» **DATA EXTRACTS**:
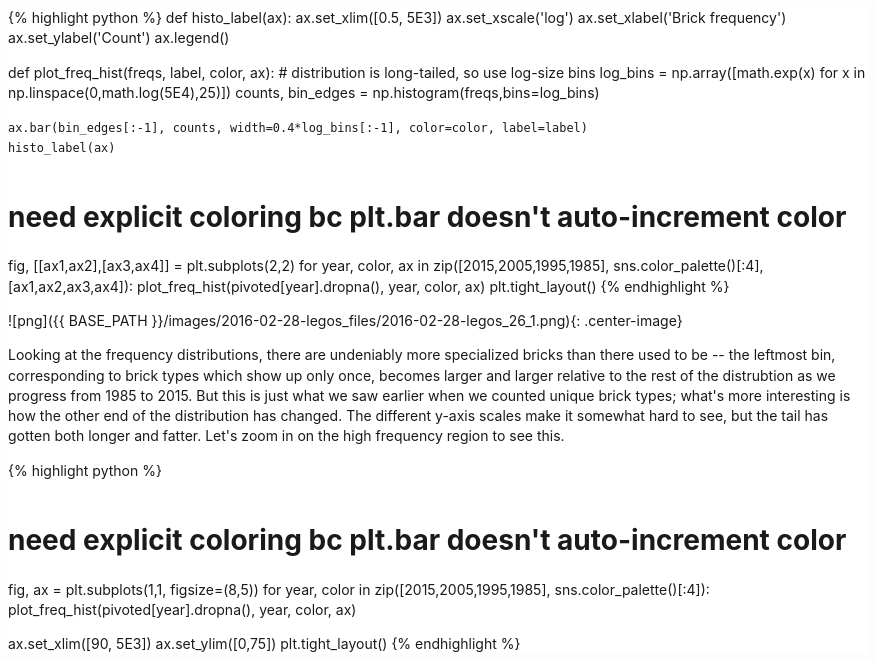 
{% highlight python %}
def histo_label(ax):
    ax.set_xlim([0.5, 5E3])
    ax.set_xscale('log')
    ax.set_xlabel('Brick frequency')
    ax.set_ylabel('Count')
    ax.legend()
    
def plot_freq_hist(freqs, label, color, ax):
    # distribution is long-tailed, so use log-size bins
    log_bins = np.array([math.exp(x) for x in np.linspace(0,math.log(5E4),25)])
    counts, bin_edges = np.histogram(freqs,bins=log_bins)
        
    ax.bar(bin_edges[:-1], counts, width=0.4*log_bins[:-1], color=color, label=label)
    histo_label(ax)
    
# need explicit coloring bc plt.bar doesn't auto-increment color
fig, [[ax1,ax2],[ax3,ax4]] = plt.subplots(2,2)
for year, color, ax in zip([2015,2005,1995,1985], sns.color_palette()[:4], [ax1,ax2,ax3,ax4]):
    plot_freq_hist(pivoted[year].dropna(), year, color, ax)
plt.tight_layout()
{% endhighlight %}

 
![png]({{ BASE_PATH }}/images/2016-02-28-legos_files/2016-02-28-legos_26_1.png){: .center-image}

 
Looking at the frequency distributions, there are undeniably more specialized
bricks than there used to be -- the leftmost bin, corresponding to brick types
which show up only once, becomes larger and larger relative to the rest of the
distrubtion as we progress from 1985 to 2015. But this is just what we saw
earlier when we counted unique brick types; what's more interesting is how the
other end of the distribution has changed. The different y-axis scales make it
somewhat hard to see, but the tail has gotten both longer and fatter. Let's zoom
in on the high frequency region to see this. 


{% highlight python %}
# need explicit coloring bc plt.bar doesn't auto-increment color
fig, ax = plt.subplots(1,1, figsize=(8,5))
for year, color in zip([2015,2005,1995,1985], sns.color_palette()[:4]):
    plot_freq_hist(pivoted[year].dropna(), year, color, ax)

ax.set_xlim([90, 5E3])
ax.set_ylim([0,75])
plt.tight_layout()
{% endhighlight %}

» **WHAT THIS TASK INVOLVES**: Return the entries above exactly as they appear. Pictures should not be copied.

» **ANSWER**:
{% highlight python %}
def histo_label(ax):
    ax.set_xlim([0.5, 5E3])
    ax.set_xscale('log')
    ax.set_xlabel('Brick frequency')
    ax.set_ylabel('Count')
    ax.legend()
    
def plot_freq_hist(freqs, label, color, ax):
    # distribution is long-tailed, so use log-size bins
    log_bins = np.array([math.exp(x) for x in np.linspace(0,math.log(5E4),25)])
    counts, bin_edges = np.histogram(freqs,bins=log_bins)
        
    ax.bar(bin_edges[:-1], counts, width=0.4*log_bins[:-1], color=color, label=label)
    histo_label(ax)
    
# need explicit coloring bc plt.bar doesn't auto-increment color
fig, [[ax1,ax2],[ax3,ax4]] = plt.subplots(2,2)
for year, color, ax in zip([2015,2005,1995,1985], sns.color_palette()[:4], [ax1,ax2,ax3,ax4]):
    plot_freq_hist(pivoted[year].dropna(), year, color, ax)
plt.tight_layout()
{% endhighlight %}

 
![png]({{ BASE_PATH }}/images/2016-02-28-legos_files/2016-02-28-legos_26_1.png){: .center-image}

 
Looking at the frequency distributions, there are undeniably more specialized
bricks than there used to be -- the leftmost bin, corresponding to brick types
which show up only once, becomes larger and larger relative to the rest of the
distrubtion as we progress from 1985 to 2015. But this is just what we saw
earlier when we counted unique brick types; what's more interesting is how the
other end of the distribution has changed. The different y-axis scales make it
somewhat hard to see, but the tail has gotten both longer and fatter. Let's zoom
in on the high frequency region to see this. 


{% highlight python %}
# need explicit coloring bc plt.bar doesn't auto-increment color
fig, ax = plt.subplots(1,1, figsize=(8,5))
for year, color in zip([2015,2005,1995,1985], sns.color_palette()[:4]):
    plot_freq_hist(pivoted[year].dropna(), year, color, ax)

ax.set_xlim([90, 5E3])
ax.set_ylim([0,75])
plt.tight_layout()
{% endhighlight %}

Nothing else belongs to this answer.